Вдруг Степка приложил ладонь к губам: скрипнула калитка. Мигая огоньком цигарки, прошагал Холодов, в фуфайке, с перекинутым через плечо кнутом.
— В ночное пошел, — прошептал Степка и облегченно вздохнул.
Миша уже собрался было уходить, но тут вышла Таня и сказала, что Степку зовет мать.
— Я прямо к Васильку прибегу утром, — шепнул Степка и юркнул в калитку.
Появление Тани было столь неожиданным, что Миша, растерявшись, вскочил со скамейки и пробормотал:
— Садись… садись.
— А тут и двоим не тесно, — отозвалась Таня, присаживаясь. — Уходишь?
— Да нет, рано еще, — ответил Миша и почему-то вздохнул. — Спешить некуда. Днем жарища, а сейчас в самый раз — прохладно.
Он сел рядом с Таней. Не зная, о чем заговорить, принялся тихонько барабанить пальцами по скамейке.

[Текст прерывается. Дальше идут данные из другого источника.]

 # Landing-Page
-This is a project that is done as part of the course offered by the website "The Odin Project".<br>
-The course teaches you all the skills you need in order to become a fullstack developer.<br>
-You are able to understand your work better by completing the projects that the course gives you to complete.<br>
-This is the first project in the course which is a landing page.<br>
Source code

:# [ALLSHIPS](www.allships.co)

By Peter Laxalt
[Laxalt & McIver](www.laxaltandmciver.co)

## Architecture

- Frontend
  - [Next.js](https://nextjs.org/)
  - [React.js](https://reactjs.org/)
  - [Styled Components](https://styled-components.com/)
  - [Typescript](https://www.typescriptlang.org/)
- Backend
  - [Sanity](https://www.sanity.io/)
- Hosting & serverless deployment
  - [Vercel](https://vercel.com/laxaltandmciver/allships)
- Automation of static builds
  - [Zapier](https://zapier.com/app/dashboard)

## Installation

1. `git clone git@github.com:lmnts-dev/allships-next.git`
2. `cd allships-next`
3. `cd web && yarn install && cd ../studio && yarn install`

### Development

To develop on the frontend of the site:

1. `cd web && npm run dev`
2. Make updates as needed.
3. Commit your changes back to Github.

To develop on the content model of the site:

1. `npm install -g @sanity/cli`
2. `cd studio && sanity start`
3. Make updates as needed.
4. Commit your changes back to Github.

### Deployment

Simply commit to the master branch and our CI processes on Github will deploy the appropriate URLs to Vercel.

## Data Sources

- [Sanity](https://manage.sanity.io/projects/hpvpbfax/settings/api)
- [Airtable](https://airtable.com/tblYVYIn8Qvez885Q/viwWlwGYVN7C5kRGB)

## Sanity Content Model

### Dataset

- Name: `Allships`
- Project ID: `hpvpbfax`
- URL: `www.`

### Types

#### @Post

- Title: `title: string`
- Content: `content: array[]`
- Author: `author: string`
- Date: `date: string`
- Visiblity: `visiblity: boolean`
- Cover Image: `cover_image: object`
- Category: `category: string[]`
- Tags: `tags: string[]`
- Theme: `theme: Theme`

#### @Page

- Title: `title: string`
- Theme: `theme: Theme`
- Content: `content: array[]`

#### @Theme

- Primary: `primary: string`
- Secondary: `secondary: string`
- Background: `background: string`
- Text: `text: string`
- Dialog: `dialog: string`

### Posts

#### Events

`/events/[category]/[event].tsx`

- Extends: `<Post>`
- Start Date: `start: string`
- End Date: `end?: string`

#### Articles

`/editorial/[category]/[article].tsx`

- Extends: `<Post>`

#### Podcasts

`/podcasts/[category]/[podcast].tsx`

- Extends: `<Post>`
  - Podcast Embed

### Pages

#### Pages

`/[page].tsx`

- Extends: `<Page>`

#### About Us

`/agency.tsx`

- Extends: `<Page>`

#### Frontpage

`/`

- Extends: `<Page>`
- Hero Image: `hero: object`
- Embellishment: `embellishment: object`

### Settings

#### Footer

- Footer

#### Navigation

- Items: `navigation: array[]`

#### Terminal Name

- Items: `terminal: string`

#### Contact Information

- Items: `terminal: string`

— А вам, как видно, не хватило дня, решили посекретничать еще и вечером, — усмехнулась Таня. — Только ваши дела завтра же будут известны всей станице.
— А мы ничего такого…
Миша повторил все то, о чем они говорили со Степкой.
— Это, наверно, интересно? — спросила Таня. — Правда?
Мише давно хотелось сделать ей что-нибудь приятное, и он предложил:
— Пойдем с нами на рыбалку, Таня. Сама увидишь, как здорово там.
— А кто за меня стирать будет? Целый ворох белья навалили, — ответила она. — Хорошо вам…
Она не договорила и, наклонив голову, умолкла.
— Тебе плохо у них? — еле слышно спросил Миша. — Тебя обижают?.. Скажи, обижают? Не бойся, я не выдам тебя.
Таня промолчала. Подняв голову, она долго смотрела на звезды, потом резко поднялась, махнула на прощанье рукой и быстро пошла во двор.
3
Собравшись утром у Василька, ребята осмотрели бредень. Потом огородами двинулись к речке.
Было тихо, лишь издалека доносился гул самолета. С видом знатока Федя сказал:
— Немецкий.
— Откуда ты знаешь? — недоверчиво спросил Василек.
— Гудит надсадно, — проговорил молчавший до сих пор Степка. — Мне отец говорил, что у немцев самолеты гудят с надрывом, как бы стенают.
Так, разговаривая, ребята прошли крайние огороды и спустились к густой вербовой роще. Здесь было прохладно. Трава еще нежилась в росном бисере, пахло горькой корой вербы и тиной. Где-то поблизости размеренно стучал дятел.
Вскоре показался железнодорожный мост, повисший над обрывистой Тростянкой. Ребята часто бывали здесь, у каменных быков ловили пескарей и раков. Но сегодня, как только они вышли из кустов, их остановил властный окрик часового:
— Здесь нет хода!
— Говорил вам, что до фронта рукой подать, — сказал Миша.
Ребята промолчали. Переглянувшись, медленно пошли другой дорогой, через камыши.
Стало душно, как в парной. Кустарники, травы стояли не колыхаясь.
На Черном плесе ребята разделись, спрятали в кустах одежду. Бродить договорились поочередно. Осмотрев еще раз бредень, Федя и Василек первыми полезли в воду.
— Ты, елки зеленые, тяни ровно, — поучал Федя своего напарника. — Не дергайся и не поднимай нижний урез. Чтобы бредень шел плавно…
Миша со Степкой тем временем, обходя заросли краснотала и камыша, шли берегом.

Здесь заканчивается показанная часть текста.